— Input records —
◇ ◇ ◇ ◇ ◇ ◇ ◇

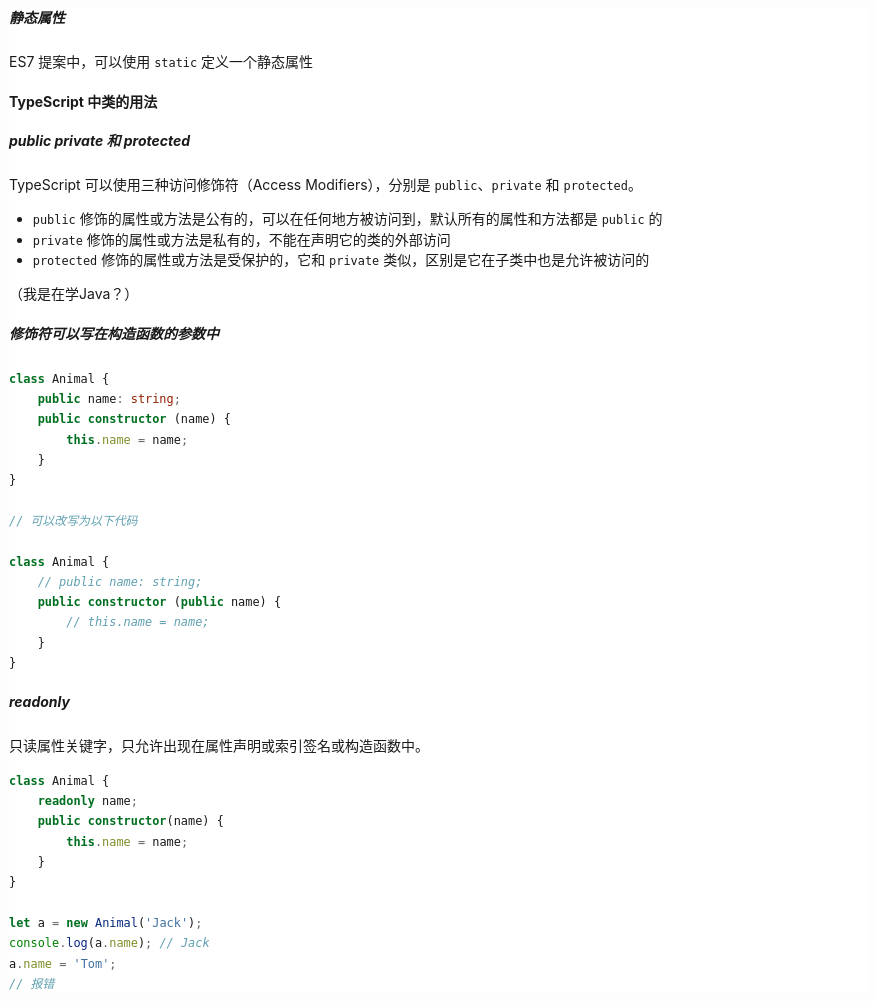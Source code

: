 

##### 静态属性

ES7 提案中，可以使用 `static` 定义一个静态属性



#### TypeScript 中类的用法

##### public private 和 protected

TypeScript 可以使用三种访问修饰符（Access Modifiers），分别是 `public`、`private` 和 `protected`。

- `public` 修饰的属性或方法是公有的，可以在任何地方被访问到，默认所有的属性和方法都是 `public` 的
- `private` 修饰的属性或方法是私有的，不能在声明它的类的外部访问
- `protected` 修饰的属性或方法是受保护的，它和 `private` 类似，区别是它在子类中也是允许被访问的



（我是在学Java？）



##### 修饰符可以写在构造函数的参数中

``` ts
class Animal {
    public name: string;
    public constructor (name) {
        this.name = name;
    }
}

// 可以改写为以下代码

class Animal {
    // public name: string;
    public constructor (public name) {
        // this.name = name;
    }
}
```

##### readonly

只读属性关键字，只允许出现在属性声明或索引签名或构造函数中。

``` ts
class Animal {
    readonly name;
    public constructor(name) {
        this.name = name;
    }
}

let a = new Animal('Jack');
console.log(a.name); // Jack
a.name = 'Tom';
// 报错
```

◇ ◇ ◇ ◇ ◇ ◇ ◇

— Activity —
Copy all the entries word for word. Omit any pictures.

— Written reply —
Source code

: 

##### 静态属性

ES7 提案中，可以使用 `static` 定义一个静态属性



#### TypeScript 中类的用法

##### public private 和 protected

TypeScript 可以使用三种访问修饰符（Access Modifiers），分别是 `public`、`private` 和 `protected`。

- `public` 修饰的属性或方法是公有的，可以在任何地方被访问到，默认所有的属性和方法都是 `public` 的
- `private` 修饰的属性或方法是私有的，不能在声明它的类的外部访问
- `protected` 修饰的属性或方法是受保护的，它和 `private` 类似，区别是它在子类中也是允许被访问的



（我是在学Java？）



##### 修饰符可以写在构造函数的参数中

``` ts
class Animal {
    public name: string;
    public constructor (name) {
        this.name = name;
    }
}

// 可以改写为以下代码

class Animal {
    // public name: string;
    public constructor (public name) {
        // this.name = name;
    }
}
```

##### readonly

只读属性关键字，只允许出现在属性声明或索引签名或构造函数中。

``` ts
class Animal {
    readonly name;
    public constructor(name) {
        this.name = name;
    }
}

let a = new Animal('Jack');
console.log(a.name); // Jack
a.name = 'Tom';
// 报错
```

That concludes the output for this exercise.